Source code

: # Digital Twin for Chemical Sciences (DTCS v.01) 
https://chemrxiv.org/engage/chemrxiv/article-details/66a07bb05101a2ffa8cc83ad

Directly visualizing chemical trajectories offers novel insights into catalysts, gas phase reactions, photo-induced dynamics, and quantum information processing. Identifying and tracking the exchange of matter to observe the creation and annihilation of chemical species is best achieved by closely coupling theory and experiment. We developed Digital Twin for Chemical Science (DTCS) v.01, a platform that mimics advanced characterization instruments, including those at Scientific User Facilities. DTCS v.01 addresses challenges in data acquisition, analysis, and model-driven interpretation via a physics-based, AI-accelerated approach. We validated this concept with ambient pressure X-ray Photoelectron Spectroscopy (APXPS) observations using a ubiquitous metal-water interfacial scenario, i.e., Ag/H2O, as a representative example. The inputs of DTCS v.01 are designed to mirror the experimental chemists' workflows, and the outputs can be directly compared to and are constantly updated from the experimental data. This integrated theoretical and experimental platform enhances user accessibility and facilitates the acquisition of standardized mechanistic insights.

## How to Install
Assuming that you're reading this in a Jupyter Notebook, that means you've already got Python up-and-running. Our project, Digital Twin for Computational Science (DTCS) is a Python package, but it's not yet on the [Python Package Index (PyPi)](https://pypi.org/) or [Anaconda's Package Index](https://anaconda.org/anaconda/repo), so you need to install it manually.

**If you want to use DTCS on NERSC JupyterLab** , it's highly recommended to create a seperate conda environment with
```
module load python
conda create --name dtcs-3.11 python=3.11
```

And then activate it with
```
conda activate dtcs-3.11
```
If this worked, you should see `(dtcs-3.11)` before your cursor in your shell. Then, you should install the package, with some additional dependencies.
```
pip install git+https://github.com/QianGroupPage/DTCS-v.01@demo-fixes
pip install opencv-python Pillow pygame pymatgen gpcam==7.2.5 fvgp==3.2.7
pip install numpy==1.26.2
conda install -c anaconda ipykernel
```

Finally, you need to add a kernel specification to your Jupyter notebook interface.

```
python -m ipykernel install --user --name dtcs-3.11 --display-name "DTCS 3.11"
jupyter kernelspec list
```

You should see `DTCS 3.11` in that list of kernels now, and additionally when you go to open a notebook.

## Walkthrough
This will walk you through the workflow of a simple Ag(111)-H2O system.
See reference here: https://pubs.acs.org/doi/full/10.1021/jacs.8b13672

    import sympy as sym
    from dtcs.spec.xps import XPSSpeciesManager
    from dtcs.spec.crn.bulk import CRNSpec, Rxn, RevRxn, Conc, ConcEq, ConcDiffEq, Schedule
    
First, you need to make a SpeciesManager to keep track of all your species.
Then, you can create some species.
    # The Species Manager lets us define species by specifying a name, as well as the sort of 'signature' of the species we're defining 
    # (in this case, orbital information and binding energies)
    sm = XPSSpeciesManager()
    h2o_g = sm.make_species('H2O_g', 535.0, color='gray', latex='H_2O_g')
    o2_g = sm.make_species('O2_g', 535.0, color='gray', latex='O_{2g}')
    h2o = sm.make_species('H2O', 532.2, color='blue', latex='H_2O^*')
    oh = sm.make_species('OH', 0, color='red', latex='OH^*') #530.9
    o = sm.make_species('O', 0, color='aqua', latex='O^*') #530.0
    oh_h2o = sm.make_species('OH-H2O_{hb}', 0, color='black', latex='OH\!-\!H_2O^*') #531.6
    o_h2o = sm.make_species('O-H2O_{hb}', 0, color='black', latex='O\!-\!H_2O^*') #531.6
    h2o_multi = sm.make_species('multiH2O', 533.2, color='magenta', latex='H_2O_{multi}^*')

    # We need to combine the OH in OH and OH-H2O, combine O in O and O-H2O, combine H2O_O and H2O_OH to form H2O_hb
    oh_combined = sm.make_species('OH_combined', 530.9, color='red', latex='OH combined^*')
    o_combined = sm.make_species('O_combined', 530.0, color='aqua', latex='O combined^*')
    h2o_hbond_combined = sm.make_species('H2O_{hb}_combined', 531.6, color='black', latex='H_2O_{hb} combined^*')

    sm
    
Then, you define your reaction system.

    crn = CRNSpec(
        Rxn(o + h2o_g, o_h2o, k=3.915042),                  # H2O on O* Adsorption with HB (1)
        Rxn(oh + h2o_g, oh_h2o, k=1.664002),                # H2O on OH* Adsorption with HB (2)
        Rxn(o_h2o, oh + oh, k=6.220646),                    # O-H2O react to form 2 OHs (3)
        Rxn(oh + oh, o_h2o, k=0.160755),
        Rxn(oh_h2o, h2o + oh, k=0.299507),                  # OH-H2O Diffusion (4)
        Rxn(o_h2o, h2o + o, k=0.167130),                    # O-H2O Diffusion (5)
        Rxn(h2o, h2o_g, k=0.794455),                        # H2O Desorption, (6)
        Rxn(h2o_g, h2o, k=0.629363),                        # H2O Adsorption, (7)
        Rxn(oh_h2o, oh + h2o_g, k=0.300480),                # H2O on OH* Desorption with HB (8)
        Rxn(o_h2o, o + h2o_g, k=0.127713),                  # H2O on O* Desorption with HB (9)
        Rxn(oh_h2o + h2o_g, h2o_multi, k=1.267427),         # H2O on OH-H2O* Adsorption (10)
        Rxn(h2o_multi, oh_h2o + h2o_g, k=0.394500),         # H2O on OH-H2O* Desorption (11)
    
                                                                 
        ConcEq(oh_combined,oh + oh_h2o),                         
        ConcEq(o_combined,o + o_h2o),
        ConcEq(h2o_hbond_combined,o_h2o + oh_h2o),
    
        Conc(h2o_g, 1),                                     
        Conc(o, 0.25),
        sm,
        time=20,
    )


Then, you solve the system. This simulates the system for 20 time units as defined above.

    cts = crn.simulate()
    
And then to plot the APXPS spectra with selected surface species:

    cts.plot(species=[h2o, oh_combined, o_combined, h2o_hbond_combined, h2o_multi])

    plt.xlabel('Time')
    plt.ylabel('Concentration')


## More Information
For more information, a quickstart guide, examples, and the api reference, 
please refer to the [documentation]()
==
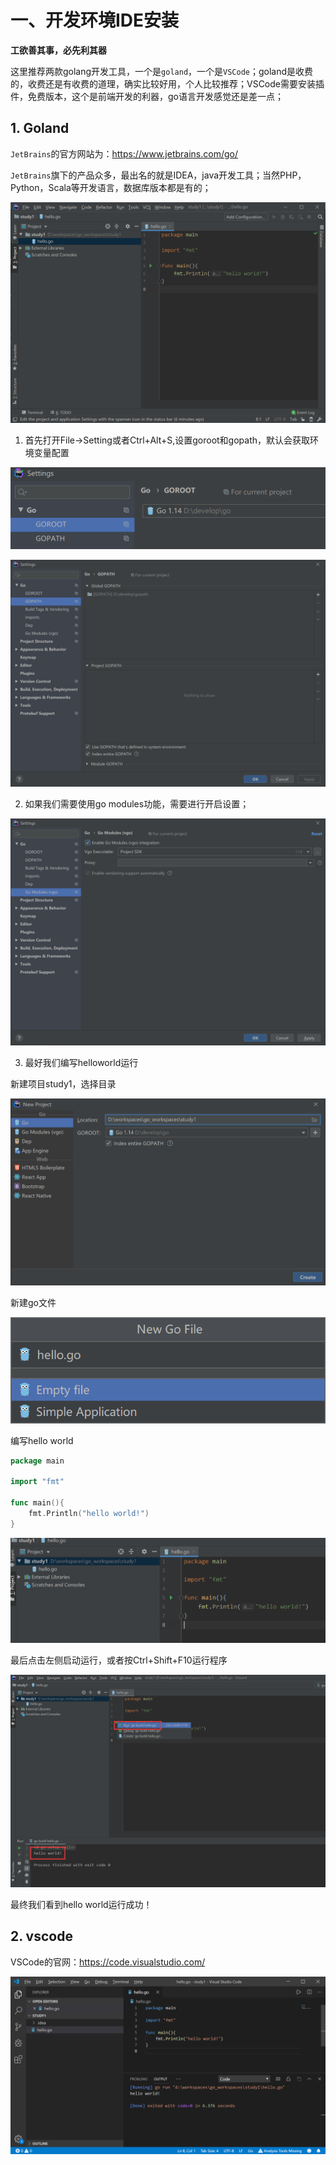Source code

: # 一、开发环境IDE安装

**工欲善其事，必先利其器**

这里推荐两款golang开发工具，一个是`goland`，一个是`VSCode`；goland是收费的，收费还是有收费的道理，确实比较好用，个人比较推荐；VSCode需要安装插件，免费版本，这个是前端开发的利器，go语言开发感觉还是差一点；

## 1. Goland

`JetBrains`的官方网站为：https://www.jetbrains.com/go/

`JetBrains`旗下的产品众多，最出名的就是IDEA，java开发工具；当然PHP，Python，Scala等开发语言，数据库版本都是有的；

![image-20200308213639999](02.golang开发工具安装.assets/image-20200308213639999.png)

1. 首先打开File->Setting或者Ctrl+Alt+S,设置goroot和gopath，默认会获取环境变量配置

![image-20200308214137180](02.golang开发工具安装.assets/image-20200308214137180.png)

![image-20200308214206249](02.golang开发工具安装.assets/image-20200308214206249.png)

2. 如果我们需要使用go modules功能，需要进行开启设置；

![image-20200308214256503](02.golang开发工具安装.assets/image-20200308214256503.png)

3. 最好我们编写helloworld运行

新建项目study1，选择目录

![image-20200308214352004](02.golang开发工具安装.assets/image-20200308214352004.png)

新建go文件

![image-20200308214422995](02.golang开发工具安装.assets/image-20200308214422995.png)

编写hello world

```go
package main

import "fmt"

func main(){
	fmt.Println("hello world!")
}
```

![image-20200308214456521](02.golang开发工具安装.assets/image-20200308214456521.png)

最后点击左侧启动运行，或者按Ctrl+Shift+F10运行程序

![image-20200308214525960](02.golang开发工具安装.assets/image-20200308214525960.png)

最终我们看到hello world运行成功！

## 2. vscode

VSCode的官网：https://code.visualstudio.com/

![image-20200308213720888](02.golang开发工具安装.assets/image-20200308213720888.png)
---
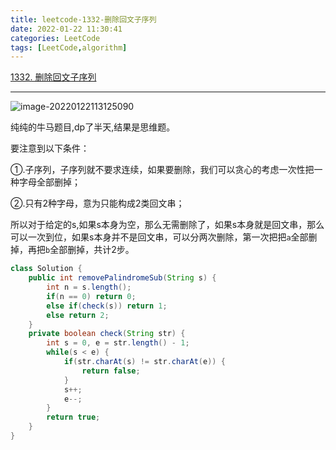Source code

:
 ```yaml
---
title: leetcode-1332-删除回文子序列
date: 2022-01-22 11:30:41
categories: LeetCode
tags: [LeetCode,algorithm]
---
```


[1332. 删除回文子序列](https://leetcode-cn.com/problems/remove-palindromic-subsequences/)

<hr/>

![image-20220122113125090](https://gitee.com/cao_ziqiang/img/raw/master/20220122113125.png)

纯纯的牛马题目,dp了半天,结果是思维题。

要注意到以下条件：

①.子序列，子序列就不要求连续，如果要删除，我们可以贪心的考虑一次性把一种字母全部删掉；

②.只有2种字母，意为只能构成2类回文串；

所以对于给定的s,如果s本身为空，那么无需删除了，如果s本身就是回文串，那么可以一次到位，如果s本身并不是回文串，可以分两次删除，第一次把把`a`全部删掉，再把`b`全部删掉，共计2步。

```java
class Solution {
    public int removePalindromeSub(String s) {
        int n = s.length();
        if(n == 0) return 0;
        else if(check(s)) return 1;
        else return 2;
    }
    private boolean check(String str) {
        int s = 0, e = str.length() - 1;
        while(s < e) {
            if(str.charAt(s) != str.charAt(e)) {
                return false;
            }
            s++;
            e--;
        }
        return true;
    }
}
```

--- YOUR INSTRUCTIONS ---
Collect the lines of the records that include the string "check".

--- RESULT FOR THIS TASK ---
        else if(check(s)) return 1;
    private boolean check(String str) {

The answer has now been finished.